La generosidad con que se premian hoy mis primeros 70 años de trabajo en El Tiempo en una anticipada celebración, se explica por ser el año en que el Nuevo Mundo cumple 500 de estar figurando como noticia. He sido testigo de este último acontecimiento diario desde que empecé a escribir en el periódico y siendo tal vez el único de los cronistas bogotanos que le lleva el apunte al mundo americano desde 1918, se explica esta ceremonia. Es un premio a la constancia. Mi parte noble estaría en haber puesto todo lo posible por hacer el registro dignamente, y el premio se da considerando la limpieza con que se haya hecho el trabajo. Debo reclamar para el mío cuando menos el juvenil empeño que he puesto, desde un principio, en penetrar las raíces del ser americano. Lo he hecho con la ingenua decisión de llegar al fondo de lo que fue la creación americana, trabajando entre la libertad y el miedo, por los riesgos del oficio. Quien va a celebrar los 500 años de la fundación hoy se pregunta: ¿Por qué se vinieron los primeros españoles que acompañaron a Colón en la aventura de 1493? ¿Qué pensaban al entrar en las carabelas del segundo viaje? ¿Lo hicieron resueltos a fundar su nuevo hogar en las Antillas para no regresar, ya nunca, a la patria española? ¿Venían a liberarse? ¿En busca de un Nuevo Mundo? ¿A crearlo para su propia libertad?
Si es así, el descubrimiento se confunde con la independencia. Con la libertad. Y los 500 años no son sino el diario suceder del destino que buscaron al embarcarse quienes venían a emanciparse.

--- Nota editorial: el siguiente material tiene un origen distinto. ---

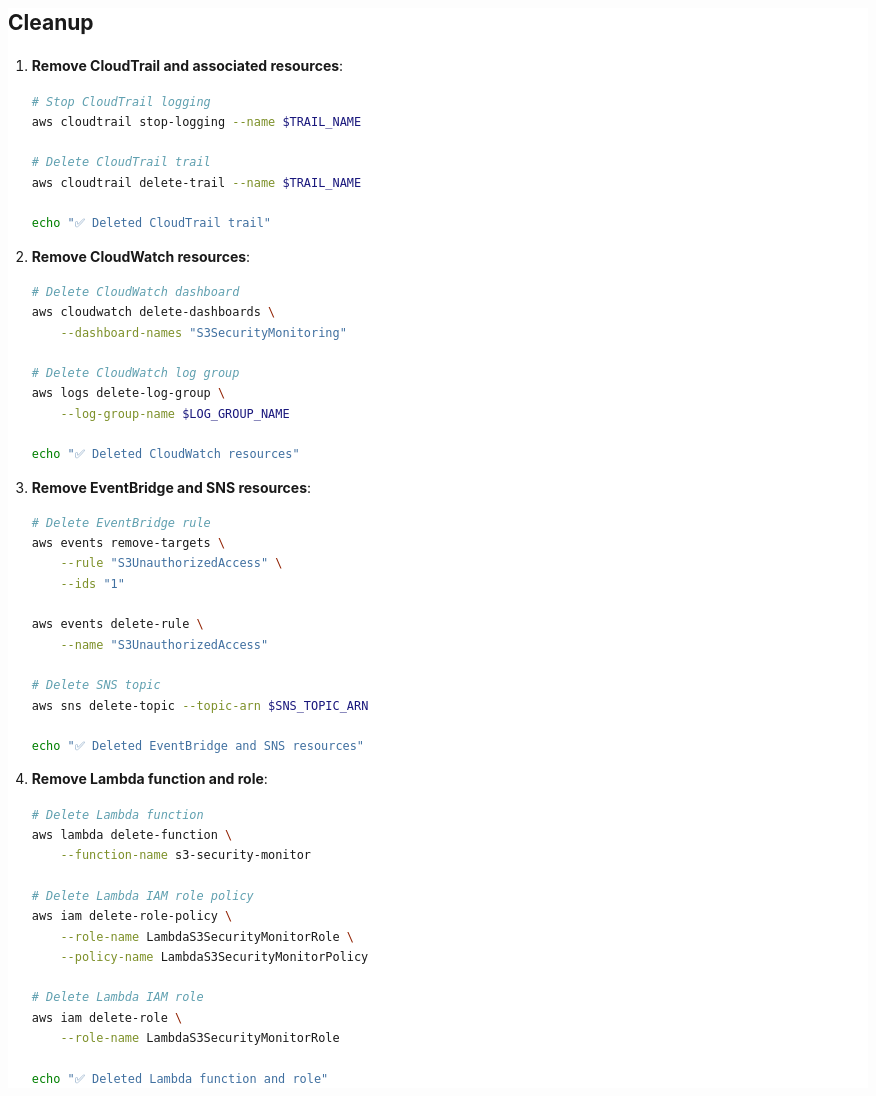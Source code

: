 ## Cleanup

1. **Remove CloudTrail and associated resources**:

   ```bash
   # Stop CloudTrail logging
   aws cloudtrail stop-logging --name $TRAIL_NAME
   
   # Delete CloudTrail trail
   aws cloudtrail delete-trail --name $TRAIL_NAME
   
   echo "✅ Deleted CloudTrail trail"
   ```

2. **Remove CloudWatch resources**:

   ```bash
   # Delete CloudWatch dashboard
   aws cloudwatch delete-dashboards \
       --dashboard-names "S3SecurityMonitoring"
   
   # Delete CloudWatch log group
   aws logs delete-log-group \
       --log-group-name $LOG_GROUP_NAME
   
   echo "✅ Deleted CloudWatch resources"
   ```

3. **Remove EventBridge and SNS resources**:

   ```bash
   # Delete EventBridge rule
   aws events remove-targets \
       --rule "S3UnauthorizedAccess" \
       --ids "1"
   
   aws events delete-rule \
       --name "S3UnauthorizedAccess"
   
   # Delete SNS topic
   aws sns delete-topic --topic-arn $SNS_TOPIC_ARN
   
   echo "✅ Deleted EventBridge and SNS resources"
   ```

4. **Remove Lambda function and role**:

   ```bash
   # Delete Lambda function
   aws lambda delete-function \
       --function-name s3-security-monitor
   
   # Delete Lambda IAM role policy
   aws iam delete-role-policy \
       --role-name LambdaS3SecurityMonitorRole \
       --policy-name LambdaS3SecurityMonitorPolicy
   
   # Delete Lambda IAM role
   aws iam delete-role \
       --role-name LambdaS3SecurityMonitorRole
   
   echo "✅ Deleted Lambda function and role"
   ```
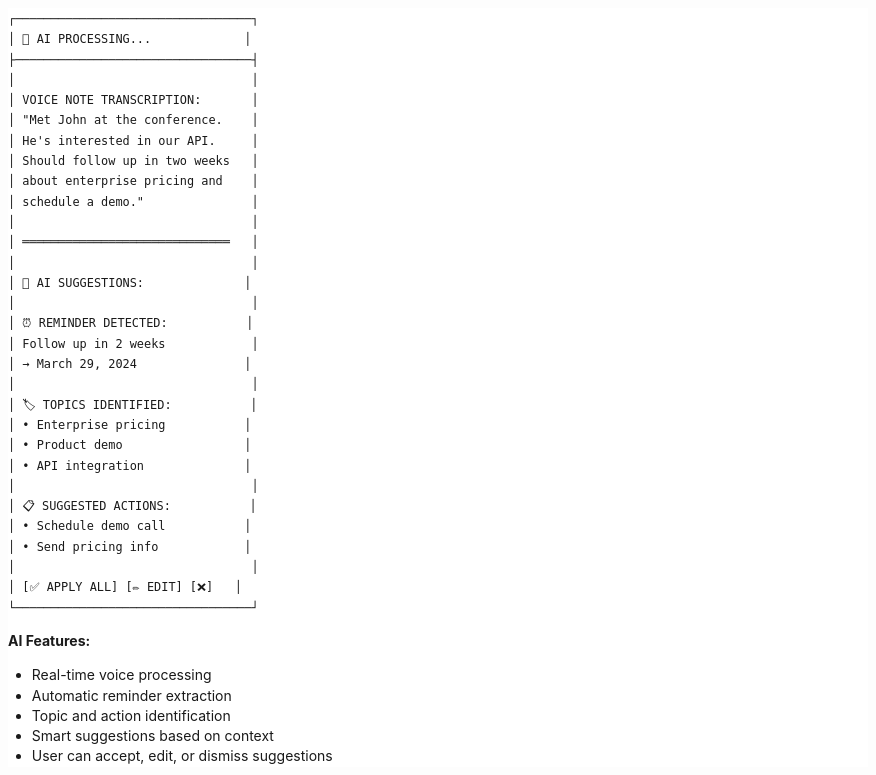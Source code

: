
 ```
┌─────────────────────────────────┐
│ 🎤 AI PROCESSING...             │
├─────────────────────────────────┤
│                                 │
│ VOICE NOTE TRANSCRIPTION:       │
│ "Met John at the conference.    │
│ He's interested in our API.     │
│ Should follow up in two weeks   │
│ about enterprise pricing and    │
│ schedule a demo."               │
│                                 │
│ ═════════════════════════════   │
│                                 │
│ 🤖 AI SUGGESTIONS:              │
│                                 │
│ ⏰ REMINDER DETECTED:           │
│ Follow up in 2 weeks            │
│ → March 29, 2024               │
│                                 │
│ 🏷️ TOPICS IDENTIFIED:           │
│ • Enterprise pricing           │
│ • Product demo                 │
│ • API integration              │
│                                 │
│ 📋 SUGGESTED ACTIONS:           │
│ • Schedule demo call           │
│ • Send pricing info            │
│                                 │
│ [✅ APPLY ALL] [✏️ EDIT] [❌]   │
└─────────────────────────────────┘
```

**AI Features:**
- Real-time voice processing
- Automatic reminder extraction
- Topic and action identification
- Smart suggestions based on context
- User can accept, edit, or dismiss suggestions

En 500 años 200 millones de europeos han repetido ese viaje sin regreso para crear un Nuevo Mundo distinto a una Europa que no les satisfacía o que definitivamente los expulsaba. América es la única creación del hombre insatisfecho que sale de Europa en busca de su liberación. Esto pasa desde 1493 hasta hoy. Es el movimiento multitudinario más grande que haya conocido el Occidente. Lo inician oscuros labriegos de Extremadura, Castilla y Galicia que en una generación se convierten en los gigantes de su siglo: Hernán Cortés, Vasco Núñez de Balboa, Francisco Pizarro, Bartolomé de Las Casas, Jiménez de Quesada y cuantos figuran en las primeras historias del Nuevo Mundo, que no son sino semillas de los Bolívares, San Martines, O`Higgins, Washingtons, Lincons, y Martís porque de todos los pueblos de Europa, por una u otra razón, saldrán los que allá no tienen nada y aquí vienen a convertirse en creadores de un mundo formidable. Eso es lo que registrará el periódico americano.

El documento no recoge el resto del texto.